It’s important to recognize the head start that China, and to some extent South Korea, has. It will take a little time to build up the scale and the supply chains and get them as efficient as they are working in China today.
Most batteries are used in EVs right now. What comes next?
Right now, obviously, the vehicle transition is driving the majority of the volume. But not far thereafter comes energy storage and grid storage. The North American market is evolving incredibly fast, both in managing grid bottlenecks but also managing the increased amount of intermittent energy produced by wind and solar power.

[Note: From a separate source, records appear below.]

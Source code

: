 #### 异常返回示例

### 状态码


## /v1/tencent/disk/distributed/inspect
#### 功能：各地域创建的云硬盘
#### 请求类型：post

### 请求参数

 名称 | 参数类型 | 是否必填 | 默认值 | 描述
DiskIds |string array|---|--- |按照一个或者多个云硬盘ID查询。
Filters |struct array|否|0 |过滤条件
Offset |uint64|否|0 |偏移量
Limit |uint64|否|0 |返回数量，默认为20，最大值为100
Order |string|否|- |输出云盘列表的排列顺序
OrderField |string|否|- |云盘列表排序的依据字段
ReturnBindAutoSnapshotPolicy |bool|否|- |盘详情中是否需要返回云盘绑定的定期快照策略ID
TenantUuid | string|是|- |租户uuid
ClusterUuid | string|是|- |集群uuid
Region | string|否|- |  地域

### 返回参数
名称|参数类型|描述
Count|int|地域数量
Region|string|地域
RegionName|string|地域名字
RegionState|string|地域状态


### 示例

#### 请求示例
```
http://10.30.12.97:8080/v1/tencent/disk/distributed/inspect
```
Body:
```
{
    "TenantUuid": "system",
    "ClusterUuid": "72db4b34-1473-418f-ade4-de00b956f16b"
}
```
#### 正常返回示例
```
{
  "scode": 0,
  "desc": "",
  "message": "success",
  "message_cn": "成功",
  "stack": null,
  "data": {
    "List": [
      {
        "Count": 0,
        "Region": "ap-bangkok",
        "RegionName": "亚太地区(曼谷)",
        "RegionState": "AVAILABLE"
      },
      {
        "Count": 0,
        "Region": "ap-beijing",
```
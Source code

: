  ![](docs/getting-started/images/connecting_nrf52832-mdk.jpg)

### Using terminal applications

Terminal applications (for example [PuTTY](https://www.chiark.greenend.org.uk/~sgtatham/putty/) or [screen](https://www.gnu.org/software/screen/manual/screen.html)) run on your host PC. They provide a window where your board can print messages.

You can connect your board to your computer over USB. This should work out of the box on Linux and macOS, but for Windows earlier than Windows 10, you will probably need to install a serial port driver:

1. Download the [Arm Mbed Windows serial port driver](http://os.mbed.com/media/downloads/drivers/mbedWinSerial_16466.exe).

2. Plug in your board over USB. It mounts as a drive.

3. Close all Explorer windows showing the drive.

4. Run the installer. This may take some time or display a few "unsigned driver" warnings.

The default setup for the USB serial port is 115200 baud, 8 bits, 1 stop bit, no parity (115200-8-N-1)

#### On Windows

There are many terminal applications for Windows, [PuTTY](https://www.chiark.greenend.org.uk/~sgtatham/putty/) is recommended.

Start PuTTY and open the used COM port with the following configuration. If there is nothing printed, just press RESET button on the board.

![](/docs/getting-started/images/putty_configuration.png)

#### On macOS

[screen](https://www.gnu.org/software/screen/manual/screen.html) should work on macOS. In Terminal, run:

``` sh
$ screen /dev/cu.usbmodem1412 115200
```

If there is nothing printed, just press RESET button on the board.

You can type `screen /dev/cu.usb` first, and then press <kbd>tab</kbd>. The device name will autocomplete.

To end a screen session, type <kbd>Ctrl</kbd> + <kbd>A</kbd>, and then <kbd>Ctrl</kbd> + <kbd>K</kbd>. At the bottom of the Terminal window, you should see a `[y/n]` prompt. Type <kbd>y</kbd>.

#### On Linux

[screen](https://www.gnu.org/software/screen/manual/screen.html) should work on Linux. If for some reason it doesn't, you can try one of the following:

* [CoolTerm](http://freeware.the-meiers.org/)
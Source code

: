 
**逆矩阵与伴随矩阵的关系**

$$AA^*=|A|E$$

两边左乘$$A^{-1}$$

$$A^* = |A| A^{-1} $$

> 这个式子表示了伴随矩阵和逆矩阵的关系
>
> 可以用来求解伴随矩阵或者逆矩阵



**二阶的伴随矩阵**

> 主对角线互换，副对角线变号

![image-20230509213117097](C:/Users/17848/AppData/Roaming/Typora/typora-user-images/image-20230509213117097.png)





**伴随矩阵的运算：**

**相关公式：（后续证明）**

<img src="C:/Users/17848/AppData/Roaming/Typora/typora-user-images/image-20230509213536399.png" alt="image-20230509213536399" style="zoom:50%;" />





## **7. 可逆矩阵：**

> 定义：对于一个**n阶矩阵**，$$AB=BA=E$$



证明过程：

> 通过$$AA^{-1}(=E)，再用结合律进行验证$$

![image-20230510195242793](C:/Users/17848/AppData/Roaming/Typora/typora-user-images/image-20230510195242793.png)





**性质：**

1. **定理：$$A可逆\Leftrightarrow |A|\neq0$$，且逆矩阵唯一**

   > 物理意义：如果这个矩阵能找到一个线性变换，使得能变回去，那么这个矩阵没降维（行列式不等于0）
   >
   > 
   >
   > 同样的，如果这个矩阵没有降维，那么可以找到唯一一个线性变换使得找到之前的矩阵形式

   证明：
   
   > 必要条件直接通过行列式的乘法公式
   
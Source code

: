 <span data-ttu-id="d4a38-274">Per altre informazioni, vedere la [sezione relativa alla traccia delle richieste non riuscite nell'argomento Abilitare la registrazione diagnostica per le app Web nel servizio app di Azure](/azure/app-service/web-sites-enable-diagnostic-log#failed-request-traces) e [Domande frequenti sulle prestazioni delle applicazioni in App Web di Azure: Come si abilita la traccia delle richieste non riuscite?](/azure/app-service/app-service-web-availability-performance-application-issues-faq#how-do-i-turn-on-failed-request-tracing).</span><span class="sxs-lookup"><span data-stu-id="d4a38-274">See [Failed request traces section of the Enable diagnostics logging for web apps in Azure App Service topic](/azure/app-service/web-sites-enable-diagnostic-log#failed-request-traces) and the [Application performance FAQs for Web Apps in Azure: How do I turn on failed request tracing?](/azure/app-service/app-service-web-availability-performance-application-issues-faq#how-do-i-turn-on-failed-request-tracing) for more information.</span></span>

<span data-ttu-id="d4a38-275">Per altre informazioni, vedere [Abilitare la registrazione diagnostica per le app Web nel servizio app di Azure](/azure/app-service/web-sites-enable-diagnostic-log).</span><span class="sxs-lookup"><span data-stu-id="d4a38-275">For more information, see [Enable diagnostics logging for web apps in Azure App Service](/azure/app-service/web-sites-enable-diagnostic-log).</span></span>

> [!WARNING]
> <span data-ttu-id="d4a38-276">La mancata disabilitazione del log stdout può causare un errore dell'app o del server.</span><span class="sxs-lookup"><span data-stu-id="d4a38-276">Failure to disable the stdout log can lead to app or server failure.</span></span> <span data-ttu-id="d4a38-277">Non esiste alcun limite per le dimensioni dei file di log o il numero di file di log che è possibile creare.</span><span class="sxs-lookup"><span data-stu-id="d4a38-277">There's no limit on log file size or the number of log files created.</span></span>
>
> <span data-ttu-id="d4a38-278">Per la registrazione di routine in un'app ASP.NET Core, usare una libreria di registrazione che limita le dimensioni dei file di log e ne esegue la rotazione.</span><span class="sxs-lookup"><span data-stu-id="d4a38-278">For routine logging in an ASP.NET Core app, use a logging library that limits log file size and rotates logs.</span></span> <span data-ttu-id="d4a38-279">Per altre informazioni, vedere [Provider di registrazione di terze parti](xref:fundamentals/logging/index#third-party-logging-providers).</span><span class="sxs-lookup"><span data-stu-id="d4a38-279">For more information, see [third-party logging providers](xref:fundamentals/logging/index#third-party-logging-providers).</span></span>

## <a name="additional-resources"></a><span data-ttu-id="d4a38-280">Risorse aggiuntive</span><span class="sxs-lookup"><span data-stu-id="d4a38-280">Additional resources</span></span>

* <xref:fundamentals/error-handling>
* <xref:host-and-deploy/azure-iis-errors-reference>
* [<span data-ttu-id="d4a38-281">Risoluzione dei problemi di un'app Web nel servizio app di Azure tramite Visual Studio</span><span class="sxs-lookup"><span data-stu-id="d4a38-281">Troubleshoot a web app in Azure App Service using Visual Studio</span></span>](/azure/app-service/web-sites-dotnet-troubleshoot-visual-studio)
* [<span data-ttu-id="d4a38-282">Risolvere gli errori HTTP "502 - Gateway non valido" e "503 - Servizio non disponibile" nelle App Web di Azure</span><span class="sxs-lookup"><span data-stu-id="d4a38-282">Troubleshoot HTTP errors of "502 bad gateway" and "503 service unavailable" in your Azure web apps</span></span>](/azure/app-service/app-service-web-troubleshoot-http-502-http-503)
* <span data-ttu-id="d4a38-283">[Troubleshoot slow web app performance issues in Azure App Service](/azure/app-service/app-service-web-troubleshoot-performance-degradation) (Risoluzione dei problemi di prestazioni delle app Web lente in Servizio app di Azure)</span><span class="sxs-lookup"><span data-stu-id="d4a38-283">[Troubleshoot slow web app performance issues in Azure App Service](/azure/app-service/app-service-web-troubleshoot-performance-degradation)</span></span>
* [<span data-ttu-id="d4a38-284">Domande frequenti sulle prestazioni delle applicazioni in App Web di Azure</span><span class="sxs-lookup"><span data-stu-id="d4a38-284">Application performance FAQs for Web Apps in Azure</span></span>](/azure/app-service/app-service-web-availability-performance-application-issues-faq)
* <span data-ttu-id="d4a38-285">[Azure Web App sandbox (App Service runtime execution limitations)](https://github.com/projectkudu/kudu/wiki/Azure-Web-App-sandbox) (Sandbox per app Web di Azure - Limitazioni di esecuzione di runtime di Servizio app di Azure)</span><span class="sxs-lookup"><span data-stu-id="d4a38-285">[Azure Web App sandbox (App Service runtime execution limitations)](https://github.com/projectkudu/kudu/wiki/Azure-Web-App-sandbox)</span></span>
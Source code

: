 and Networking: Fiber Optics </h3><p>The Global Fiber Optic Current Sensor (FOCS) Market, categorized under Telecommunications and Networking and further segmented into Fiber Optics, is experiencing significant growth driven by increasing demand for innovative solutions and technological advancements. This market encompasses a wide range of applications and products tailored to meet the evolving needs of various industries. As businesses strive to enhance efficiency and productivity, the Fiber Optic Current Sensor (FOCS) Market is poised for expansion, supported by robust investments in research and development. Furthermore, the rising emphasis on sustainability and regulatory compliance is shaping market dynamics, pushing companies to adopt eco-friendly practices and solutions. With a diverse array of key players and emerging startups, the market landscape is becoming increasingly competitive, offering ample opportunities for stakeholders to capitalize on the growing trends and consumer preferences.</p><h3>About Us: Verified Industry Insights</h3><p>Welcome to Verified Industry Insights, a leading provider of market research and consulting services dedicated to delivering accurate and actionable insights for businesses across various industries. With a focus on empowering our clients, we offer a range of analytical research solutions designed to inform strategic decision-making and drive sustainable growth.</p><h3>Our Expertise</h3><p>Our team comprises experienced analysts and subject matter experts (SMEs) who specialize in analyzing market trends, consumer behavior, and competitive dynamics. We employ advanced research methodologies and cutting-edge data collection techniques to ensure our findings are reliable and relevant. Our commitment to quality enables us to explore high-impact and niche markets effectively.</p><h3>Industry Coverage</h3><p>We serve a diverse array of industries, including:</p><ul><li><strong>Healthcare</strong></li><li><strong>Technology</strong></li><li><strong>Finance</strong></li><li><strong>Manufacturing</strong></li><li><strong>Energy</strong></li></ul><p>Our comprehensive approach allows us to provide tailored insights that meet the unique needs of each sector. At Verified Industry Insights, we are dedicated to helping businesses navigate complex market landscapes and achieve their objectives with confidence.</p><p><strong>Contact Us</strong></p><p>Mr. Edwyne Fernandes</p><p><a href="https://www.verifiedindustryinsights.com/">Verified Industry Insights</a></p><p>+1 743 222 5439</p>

The more renewables, the more electric vehicles, the more that industry is transforming—furnaces, ovens, and all sorts of industrial heat generation—that is going to drive a lot of energy storage needs. In almost all areas where you today see some kind of combustion engines—forklifts, materials handling, underground mining, marine areas—you see electrification plans. We are underestimating how fast and how big energy storage will need to be in order to balance the market.
And what will happen next in battery tech. Is lithium ion set to dominate?
The core battery technologies being developed today—whether it’s lithium nickel manganese cobalt oxides, lithium ion phosphates—and the massive amount of infrastructure that is being invested in right now will provide a baseline of needs for a long period going forward.
You will see a continuous strong technology evolution, but you need to integrate any technology evolution with the infrastructure that is currently being built.
The one thing I do see really coming up is, basically, batteries where you use sodium instead of lithium as the energy transmitter. You won’t get the energy densities that you can get from high nickel, but you can basically develop batteries that have really, really good thermal capabilities, that have really good cyclability, and do not contain lithium, nickel, cobalt. I see that as a pretty big opportunity for the further evolution of grid storage.
With very high metal prices right now, you’re also seeing a very strong growth of lithium ion phosphates.
They serve a need because they’re quite cost-effective. But they have certain challenges: They come with a pretty large carbon footprint, and because of their content, they are not naturally as attractive to recycle as high nickel-type batteries.
So there’s a big risk that unless we start to see some pretty strong regulations around this, we will see a challenge with the end-of-life of LFP batteries that are coming to market. The LFP segment is growing really, really strong right now.
With sodium ion, you can develop a really, really sustainable battery—both because of the abundance of these metals and their carbon footprint, and because you can utilize alternative materials for the anode. You can do hard graphite out of wood fiber, or we’ve seen samples of hard graphite made of coconut fiber. So the ability to build a really sustainable setup with sodium ion is definitely there.